As an exercise, transcribe the data below in full and exactly, omitting pictures.

Items from a data source:
--- START ---

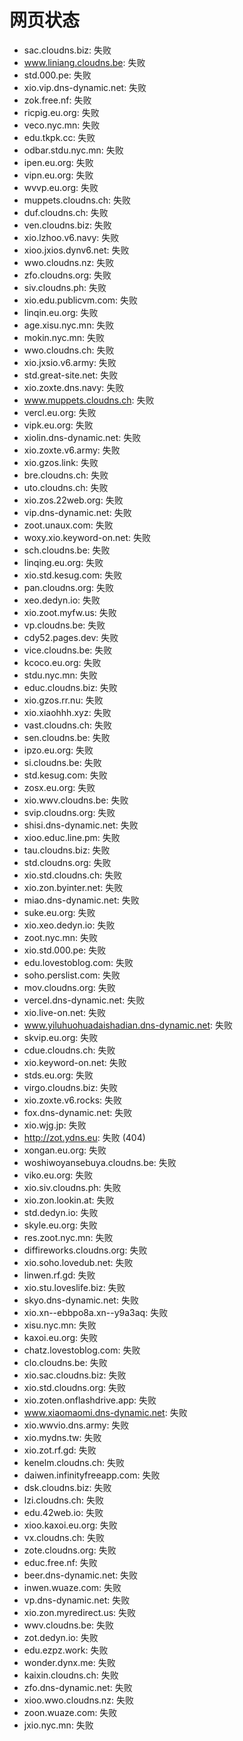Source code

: # 网页状态
- sac.cloudns.biz: 失败
- www.liniang.cloudns.be: 失败
- std.000.pe: 失败
- xio.vip.dns-dynamic.net: 失败
- zok.free.nf: 失败
- ricpig.eu.org: 失败
- veco.nyc.mn: 失败
- edu.tkpk.cc: 失败
- odbar.stdu.nyc.mn: 失败
- ipen.eu.org: 失败
- vipn.eu.org: 失败
- wvvp.eu.org: 失败
- muppets.cloudns.ch: 失败
- duf.cloudns.ch: 失败
- ven.cloudns.biz: 失败
- xio.lzhoo.v6.navy: 失败
- xioo.jxios.dynv6.net: 失败
- wwo.cloudns.nz: 失败
- zfo.cloudns.org: 失败
- siv.cloudns.ph: 失败
- xio.edu.publicvm.com: 失败
- linqin.eu.org: 失败
- age.xisu.nyc.mn: 失败
- mokin.nyc.mn: 失败
- wwo.cloudns.ch: 失败
- xio.jxsio.v6.army: 失败
- std.great-site.net: 失败
- xio.zoxte.dns.navy: 失败
- www.muppets.cloudns.ch: 失败
- vercl.eu.org: 失败
- vipk.eu.org: 失败
- xiolin.dns-dynamic.net: 失败
- xio.zoxte.v6.army: 失败
- xio.gzos.link: 失败
- bre.cloudns.ch: 失败
- uto.cloudns.ch: 失败
- xio.zos.22web.org: 失败
- vip.dns-dynamic.net: 失败
- zoot.unaux.com: 失败
- woxy.xio.keyword-on.net: 失败
- sch.cloudns.be: 失败
- linqing.eu.org: 失败
- xio.std.kesug.com: 失败
- pan.cloudns.org: 失败
- xeo.dedyn.io: 失败
- xio.zoot.myfw.us: 失败
- vp.cloudns.be: 失败
- cdy52.pages.dev: 失败
- vice.cloudns.be: 失败
- kcoco.eu.org: 失败
- stdu.nyc.mn: 失败
- educ.cloudns.biz: 失败
- xio.gzos.rr.nu: 失败
- xio.xiaohhh.xyz: 失败
- vast.cloudns.ch: 失败
- sen.cloudns.be: 失败
- ipzo.eu.org: 失败
- si.cloudns.be: 失败
- std.kesug.com: 失败
- zosx.eu.org: 失败
- xio.wwv.cloudns.be: 失败
- svip.cloudns.org: 失败
- shisi.dns-dynamic.net: 失败
- xioo.educ.line.pm: 失败
- tau.cloudns.biz: 失败
- std.cloudns.org: 失败
- xio.std.cloudns.ch: 失败
- xio.zon.byinter.net: 失败
- miao.dns-dynamic.net: 失败
- suke.eu.org: 失败
- xio.xeo.dedyn.io: 失败
- zoot.nyc.mn: 失败
- xio.std.000.pe: 失败
- edu.lovestoblog.com: 失败
- soho.perslist.com: 失败
- mov.cloudns.org: 失败
- vercel.dns-dynamic.net: 失败
- xio.live-on.net: 失败
- www.yiluhuohuadaishadian.dns-dynamic.net: 失败
- skvip.eu.org: 失败
- cdue.cloudns.ch: 失败
- xio.keyword-on.net: 失败
- stds.eu.org: 失败
- virgo.cloudns.biz: 失败
- xio.zoxte.v6.rocks: 失败
- fox.dns-dynamic.net: 失败
- xio.wjg.jp: 失败
- http://zot.ydns.eu: 失败 (404)
- xongan.eu.org: 失败
- woshiwoyansebuya.cloudns.be: 失败
- viko.eu.org: 失败
- xio.siv.cloudns.ph: 失败
- xio.zon.lookin.at: 失败
- std.dedyn.io: 失败
- skyle.eu.org: 失败
- res.zoot.nyc.mn: 失败
- diffireworks.cloudns.org: 失败
- xio.soho.lovedub.net: 失败
- linwen.rf.gd: 失败
- xio.stu.loveslife.biz: 失败
- skyo.dns-dynamic.net: 失败
- xio.xn--ebbpo8a.xn--y9a3aq: 失败
- xisu.nyc.mn: 失败
- kaxoi.eu.org: 失败
- chatz.lovestoblog.com: 失败
- clo.cloudns.be: 失败
- xio.sac.cloudns.biz: 失败
- xio.std.cloudns.org: 失败
- xio.zoten.onflashdrive.app: 失败
- www.xiaomaomi.dns-dynamic.net: 失败
- xio.wwvio.dns.army: 失败
- xio.mydns.tw: 失败
- xio.zot.rf.gd: 失败
- kenelm.cloudns.ch: 失败
- daiwen.infinityfreeapp.com: 失败
- dsk.cloudns.biz: 失败
- lzi.cloudns.ch: 失败
- edu.42web.io: 失败
- xioo.kaxoi.eu.org: 失败
- vx.cloudns.ch: 失败
- zote.cloudns.org: 失败
- educ.free.nf: 失败
- beer.dns-dynamic.net: 失败
- inwen.wuaze.com: 失败
- vp.dns-dynamic.net: 失败
- xio.zon.myredirect.us: 失败
- wwv.cloudns.be: 失败
- zot.dedyn.io: 失败
- edu.ezpz.work: 失败
- wonder.dynx.me: 失败
- kaixin.cloudns.ch: 失败
- zfo.dns-dynamic.net: 失败
- xioo.wwo.cloudns.nz: 失败
- zoon.wuaze.com: 失败
- jxio.nyc.mn: 失败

--- END ---

* RESPONSE TO THIS EXERCISE *
Source code

: # 网页状态
- sac.cloudns.biz: 失败
- www.liniang.cloudns.be: 失败
- std.000.pe: 失败
- xio.vip.dns-dynamic.net: 失败
- zok.free.nf: 失败
- ricpig.eu.org: 失败
- veco.nyc.mn: 失败
- edu.tkpk.cc: 失败
- odbar.stdu.nyc.mn: 失败
- ipen.eu.org: 失败
- vipn.eu.org: 失败
- wvvp.eu.org: 失败
- muppets.cloudns.ch: 失败
- duf.cloudns.ch: 失败
- ven.cloudns.biz: 失败
- xio.lzhoo.v6.navy: 失败
- xioo.jxios.dynv6.net: 失败
- wwo.cloudns.nz: 失败
- zfo.cloudns.org: 失败
- siv.cloudns.ph: 失败
- xio.edu.publicvm.com: 失败
- linqin.eu.org: 失败
- age.xisu.nyc.mn: 失败
- mokin.nyc.mn: 失败
- wwo.cloudns.ch: 失败
- xio.jxsio.v6.army: 失败
- std.great-site.net: 失败
- xio.zoxte.dns.navy: 失败
- www.muppets.cloudns.ch: 失败
- vercl.eu.org: 失败
- vipk.eu.org: 失败
- xiolin.dns-dynamic.net: 失败
- xio.zoxte.v6.army: 失败
- xio.gzos.link: 失败
- bre.cloudns.ch: 失败
- uto.cloudns.ch: 失败
- xio.zos.22web.org: 失败
- vip.dns-dynamic.net: 失败
- zoot.unaux.com: 失败
- woxy.xio.keyword-on.net: 失败
- sch.cloudns.be: 失败
- linqing.eu.org: 失败
- xio.std.kesug.com: 失败
- pan.cloudns.org: 失败
- xeo.dedyn.io: 失败
- xio.zoot.myfw.us: 失败
- vp.cloudns.be: 失败
- cdy52.pages.dev: 失败
- vice.cloudns.be: 失败
- kcoco.eu.org: 失败
- stdu.nyc.mn: 失败
- educ.cloudns.biz: 失败
- xio.gzos.rr.nu: 失败
- xio.xiaohhh.xyz: 失败
- vast.cloudns.ch: 失败
- sen.cloudns.be: 失败
- ipzo.eu.org: 失败
- si.cloudns.be: 失败
- std.kesug.com: 失败
- zosx.eu.org: 失败
- xio.wwv.cloudns.be: 失败
- svip.cloudns.org: 失败
- shisi.dns-dynamic.net: 失败
- xioo.educ.line.pm: 失败
- tau.cloudns.biz: 失败
- std.cloudns.org: 失败
- xio.std.cloudns.ch: 失败
- xio.zon.byinter.net: 失败
- miao.dns-dynamic.net: 失败
- suke.eu.org: 失败
- xio.xeo.dedyn.io: 失败
- zoot.nyc.mn: 失败
- xio.std.000.pe: 失败
- edu.lovestoblog.com: 失败
- soho.perslist.com: 失败
- mov.cloudns.org: 失败
- vercel.dns-dynamic.net: 失败
- xio.live-on.net: 失败
- www.yiluhuohuadaishadian.dns-dynamic.net: 失败
- skvip.eu.org: 失败
- cdue.cloudns.ch: 失败
- xio.keyword-on.net: 失败
- stds.eu.org: 失败
- virgo.cloudns.biz: 失败
- xio.zoxte.v6.rocks: 失败
- fox.dns-dynamic.net: 失败
- xio.wjg.jp: 失败
- http://zot.ydns.eu: 失败 (404)
- xongan.eu.org: 失败
- woshiwoyansebuya.cloudns.be: 失败
- viko.eu.org: 失败
- xio.siv.cloudns.ph: 失败
- xio.zon.lookin.at: 失败
- std.dedyn.io: 失败
- skyle.eu.org: 失败
- res.zoot.nyc.mn: 失败
- diffireworks.cloudns.org: 失败
- xio.soho.lovedub.net: 失败
- linwen.rf.gd: 失败
- xio.stu.loveslife.biz: 失败
- skyo.dns-dynamic.net: 失败
- xio.xn--ebbpo8a.xn--y9a3aq: 失败
- xisu.nyc.mn: 失败
- kaxoi.eu.org: 失败
- chatz.lovestoblog.com: 失败
- clo.cloudns.be: 失败
- xio.sac.cloudns.biz: 失败
- xio.std.cloudns.org: 失败
- xio.zoten.onflashdrive.app: 失败
- www.xiaomaomi.dns-dynamic.net: 失败
- xio.wwvio.dns.army: 失败
- xio.mydns.tw: 失败
- xio.zot.rf.gd: 失败
- kenelm.cloudns.ch: 失败
- daiwen.infinityfreeapp.com: 失败
- dsk.cloudns.biz: 失败
- lzi.cloudns.ch: 失败
- edu.42web.io: 失败
- xioo.kaxoi.eu.org: 失败
- vx.cloudns.ch: 失败
- zote.cloudns.org: 失败
- educ.free.nf: 失败
- beer.dns-dynamic.net: 失败
- inwen.wuaze.com: 失败
- vp.dns-dynamic.net: 失败
- xio.zon.myredirect.us: 失败
- wwv.cloudns.be: 失败
- zot.dedyn.io: 失败
- edu.ezpz.work: 失败
- wonder.dynx.me: 失败
- kaixin.cloudns.ch: 失败
- zfo.dns-dynamic.net: 失败
- xioo.wwo.cloudns.nz: 失败
- zoon.wuaze.com: 失败
- jxio.nyc.mn: 失败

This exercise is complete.